▶ WORKING DATA:
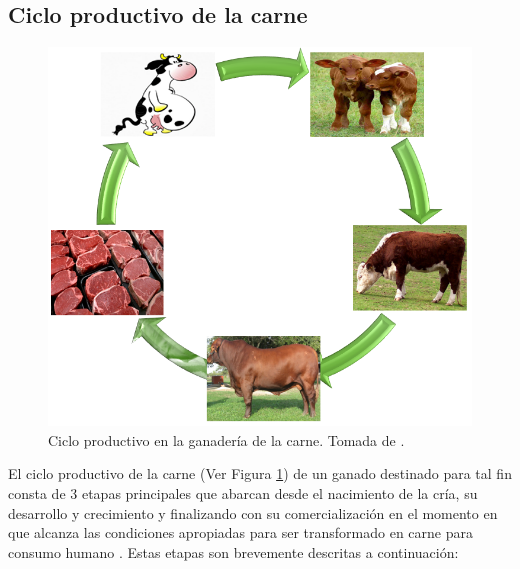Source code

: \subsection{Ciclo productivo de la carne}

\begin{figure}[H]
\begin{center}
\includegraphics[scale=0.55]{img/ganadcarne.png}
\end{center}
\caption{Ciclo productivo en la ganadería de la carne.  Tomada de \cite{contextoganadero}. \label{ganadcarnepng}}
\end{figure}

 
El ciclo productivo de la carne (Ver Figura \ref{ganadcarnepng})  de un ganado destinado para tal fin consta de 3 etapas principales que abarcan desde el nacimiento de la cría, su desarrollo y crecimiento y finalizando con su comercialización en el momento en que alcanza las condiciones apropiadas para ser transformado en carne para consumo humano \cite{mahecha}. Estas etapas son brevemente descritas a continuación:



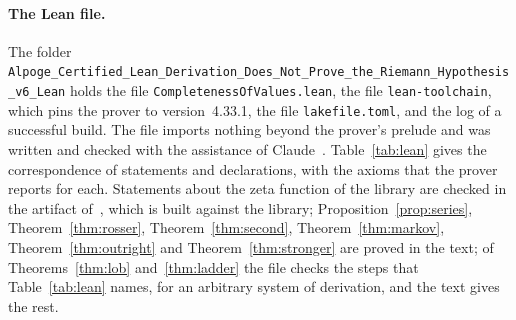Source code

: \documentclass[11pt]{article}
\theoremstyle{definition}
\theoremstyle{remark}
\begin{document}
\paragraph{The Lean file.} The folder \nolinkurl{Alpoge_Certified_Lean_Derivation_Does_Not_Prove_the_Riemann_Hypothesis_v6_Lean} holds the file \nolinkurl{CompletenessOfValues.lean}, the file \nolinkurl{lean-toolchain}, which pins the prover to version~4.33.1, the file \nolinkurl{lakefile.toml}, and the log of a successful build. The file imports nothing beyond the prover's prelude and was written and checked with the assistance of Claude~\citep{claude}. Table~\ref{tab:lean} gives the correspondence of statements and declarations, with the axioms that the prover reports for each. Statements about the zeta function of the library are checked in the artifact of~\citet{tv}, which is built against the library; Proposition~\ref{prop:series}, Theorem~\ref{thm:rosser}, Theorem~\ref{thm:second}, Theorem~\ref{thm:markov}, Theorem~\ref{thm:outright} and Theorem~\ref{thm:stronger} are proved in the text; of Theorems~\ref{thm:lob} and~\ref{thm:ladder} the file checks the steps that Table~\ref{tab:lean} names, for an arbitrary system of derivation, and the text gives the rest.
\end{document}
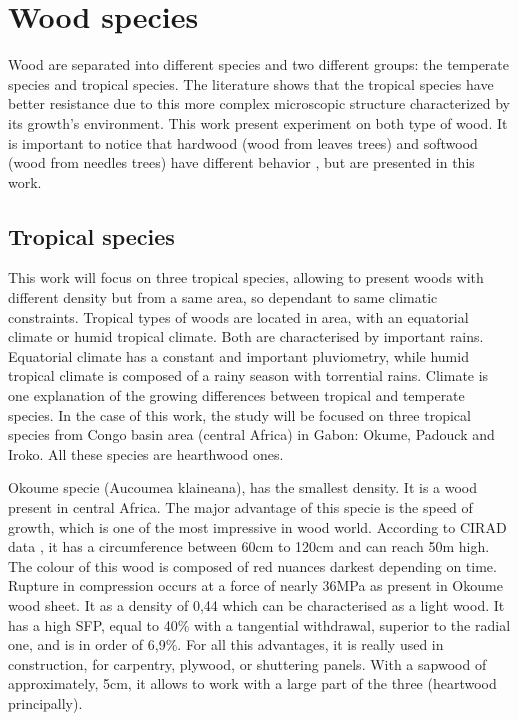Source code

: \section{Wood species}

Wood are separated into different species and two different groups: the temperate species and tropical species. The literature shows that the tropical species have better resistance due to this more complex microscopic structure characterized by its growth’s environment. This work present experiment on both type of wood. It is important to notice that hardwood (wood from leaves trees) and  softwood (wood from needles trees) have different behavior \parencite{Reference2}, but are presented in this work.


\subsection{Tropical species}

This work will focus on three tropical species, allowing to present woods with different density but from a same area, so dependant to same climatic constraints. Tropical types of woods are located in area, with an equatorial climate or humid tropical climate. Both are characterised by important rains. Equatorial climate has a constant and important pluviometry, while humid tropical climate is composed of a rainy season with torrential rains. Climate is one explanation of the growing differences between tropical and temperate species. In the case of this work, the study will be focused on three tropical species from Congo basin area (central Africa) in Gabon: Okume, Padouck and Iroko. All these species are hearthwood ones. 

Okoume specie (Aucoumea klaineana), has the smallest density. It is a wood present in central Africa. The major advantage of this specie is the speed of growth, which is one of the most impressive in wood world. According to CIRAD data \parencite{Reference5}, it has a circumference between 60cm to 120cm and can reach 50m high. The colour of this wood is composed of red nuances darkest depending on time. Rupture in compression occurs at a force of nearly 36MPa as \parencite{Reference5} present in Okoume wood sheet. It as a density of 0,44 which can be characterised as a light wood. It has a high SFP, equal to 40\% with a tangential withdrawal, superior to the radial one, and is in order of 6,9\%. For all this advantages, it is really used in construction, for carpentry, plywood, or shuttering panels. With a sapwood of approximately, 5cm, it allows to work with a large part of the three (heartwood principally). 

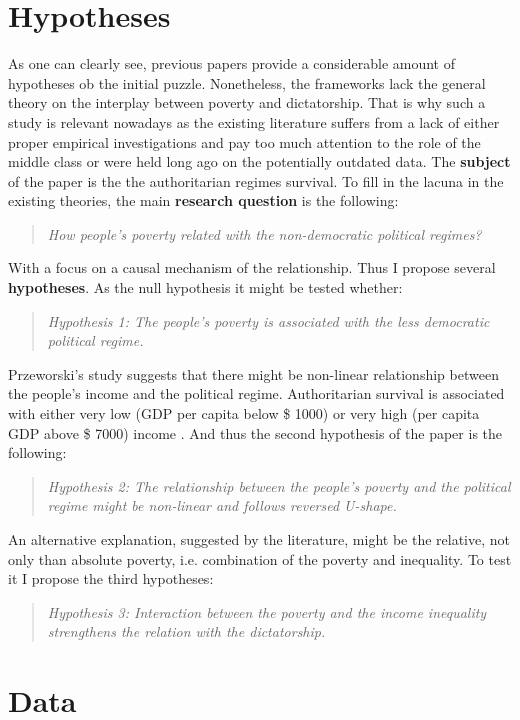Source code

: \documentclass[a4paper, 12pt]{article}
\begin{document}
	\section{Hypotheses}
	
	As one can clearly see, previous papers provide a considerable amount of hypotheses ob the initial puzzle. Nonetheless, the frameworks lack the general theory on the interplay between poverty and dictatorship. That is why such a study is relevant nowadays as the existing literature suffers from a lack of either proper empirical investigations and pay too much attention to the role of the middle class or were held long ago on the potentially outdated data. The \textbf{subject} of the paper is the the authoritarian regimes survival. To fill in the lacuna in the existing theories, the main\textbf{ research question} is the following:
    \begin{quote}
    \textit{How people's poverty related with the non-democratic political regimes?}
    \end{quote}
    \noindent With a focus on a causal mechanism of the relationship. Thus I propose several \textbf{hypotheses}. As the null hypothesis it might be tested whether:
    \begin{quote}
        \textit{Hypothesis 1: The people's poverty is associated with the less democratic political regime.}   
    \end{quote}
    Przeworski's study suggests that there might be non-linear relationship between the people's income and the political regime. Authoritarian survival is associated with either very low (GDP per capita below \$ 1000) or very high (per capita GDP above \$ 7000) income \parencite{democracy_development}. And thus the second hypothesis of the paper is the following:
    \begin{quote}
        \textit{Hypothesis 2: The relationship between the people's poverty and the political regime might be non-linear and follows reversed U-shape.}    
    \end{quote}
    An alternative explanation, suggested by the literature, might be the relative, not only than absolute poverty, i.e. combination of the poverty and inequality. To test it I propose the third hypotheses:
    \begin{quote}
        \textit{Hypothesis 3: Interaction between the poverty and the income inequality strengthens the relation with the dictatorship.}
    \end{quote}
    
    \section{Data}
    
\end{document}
* * *
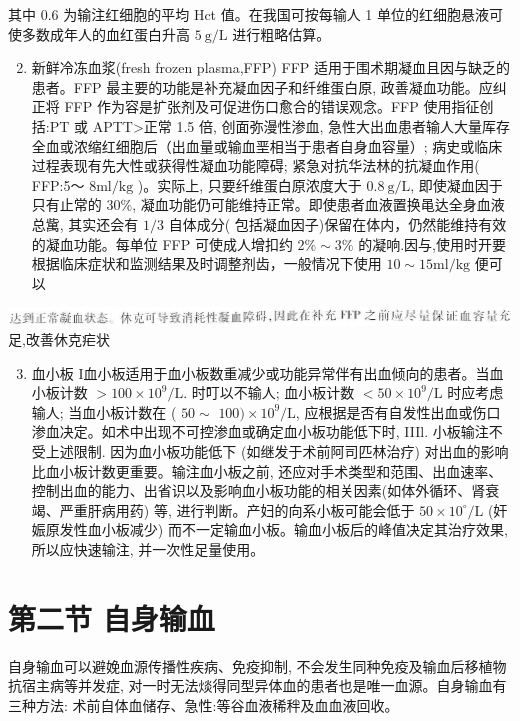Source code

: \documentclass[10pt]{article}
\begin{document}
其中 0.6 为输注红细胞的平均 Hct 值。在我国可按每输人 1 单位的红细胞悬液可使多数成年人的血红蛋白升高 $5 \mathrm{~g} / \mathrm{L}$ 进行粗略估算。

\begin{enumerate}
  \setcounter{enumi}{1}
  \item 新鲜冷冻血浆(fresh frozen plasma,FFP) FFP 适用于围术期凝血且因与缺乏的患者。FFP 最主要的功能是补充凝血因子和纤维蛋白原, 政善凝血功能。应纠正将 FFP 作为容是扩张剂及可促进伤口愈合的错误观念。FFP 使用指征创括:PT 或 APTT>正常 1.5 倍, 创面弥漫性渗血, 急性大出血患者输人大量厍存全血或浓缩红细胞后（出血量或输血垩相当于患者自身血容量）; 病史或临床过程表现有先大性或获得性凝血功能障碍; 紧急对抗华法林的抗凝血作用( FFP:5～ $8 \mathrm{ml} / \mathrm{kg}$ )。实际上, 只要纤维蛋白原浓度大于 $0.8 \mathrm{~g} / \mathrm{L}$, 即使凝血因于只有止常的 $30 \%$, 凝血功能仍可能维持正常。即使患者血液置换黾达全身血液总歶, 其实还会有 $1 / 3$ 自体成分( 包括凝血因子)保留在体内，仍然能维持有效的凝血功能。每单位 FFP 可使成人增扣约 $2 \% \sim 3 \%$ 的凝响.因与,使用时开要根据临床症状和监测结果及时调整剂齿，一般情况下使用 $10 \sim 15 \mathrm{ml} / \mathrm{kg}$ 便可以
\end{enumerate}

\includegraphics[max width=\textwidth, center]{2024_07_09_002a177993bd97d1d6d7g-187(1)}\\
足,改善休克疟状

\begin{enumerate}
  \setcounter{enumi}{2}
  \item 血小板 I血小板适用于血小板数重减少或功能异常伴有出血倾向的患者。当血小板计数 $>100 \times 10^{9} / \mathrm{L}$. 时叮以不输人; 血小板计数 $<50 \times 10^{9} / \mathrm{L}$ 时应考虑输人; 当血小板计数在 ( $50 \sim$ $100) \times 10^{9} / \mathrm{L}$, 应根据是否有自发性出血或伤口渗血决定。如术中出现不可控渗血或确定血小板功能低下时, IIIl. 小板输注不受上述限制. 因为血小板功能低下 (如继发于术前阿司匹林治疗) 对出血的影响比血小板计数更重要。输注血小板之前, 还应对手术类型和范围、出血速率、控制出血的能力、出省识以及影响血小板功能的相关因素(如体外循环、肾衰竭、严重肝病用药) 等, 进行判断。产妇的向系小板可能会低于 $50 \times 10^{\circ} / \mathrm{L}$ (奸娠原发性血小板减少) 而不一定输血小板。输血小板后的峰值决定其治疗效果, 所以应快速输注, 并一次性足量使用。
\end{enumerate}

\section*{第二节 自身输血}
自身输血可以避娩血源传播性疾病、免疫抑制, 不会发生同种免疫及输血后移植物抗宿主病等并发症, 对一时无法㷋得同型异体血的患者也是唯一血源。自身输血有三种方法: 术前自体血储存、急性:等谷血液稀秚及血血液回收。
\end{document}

▶ EXERCISE REQUIREMENTS: Wherever the string "textit" occurs in the entries, copy that whole line.

▶ REPLY:
    \textit{How people's poverty related with the non-democratic political regimes?}
        \textit{Hypothesis 1: The people's poverty is associated with the less democratic political regime.}   
        \textit{Hypothesis 2: The relationship between the people's poverty and the political regime might be non-linear and follows reversed U-shape.}    
        \textit{Hypothesis 3: Interaction between the poverty and the income inequality strengthens the relation with the dictatorship.}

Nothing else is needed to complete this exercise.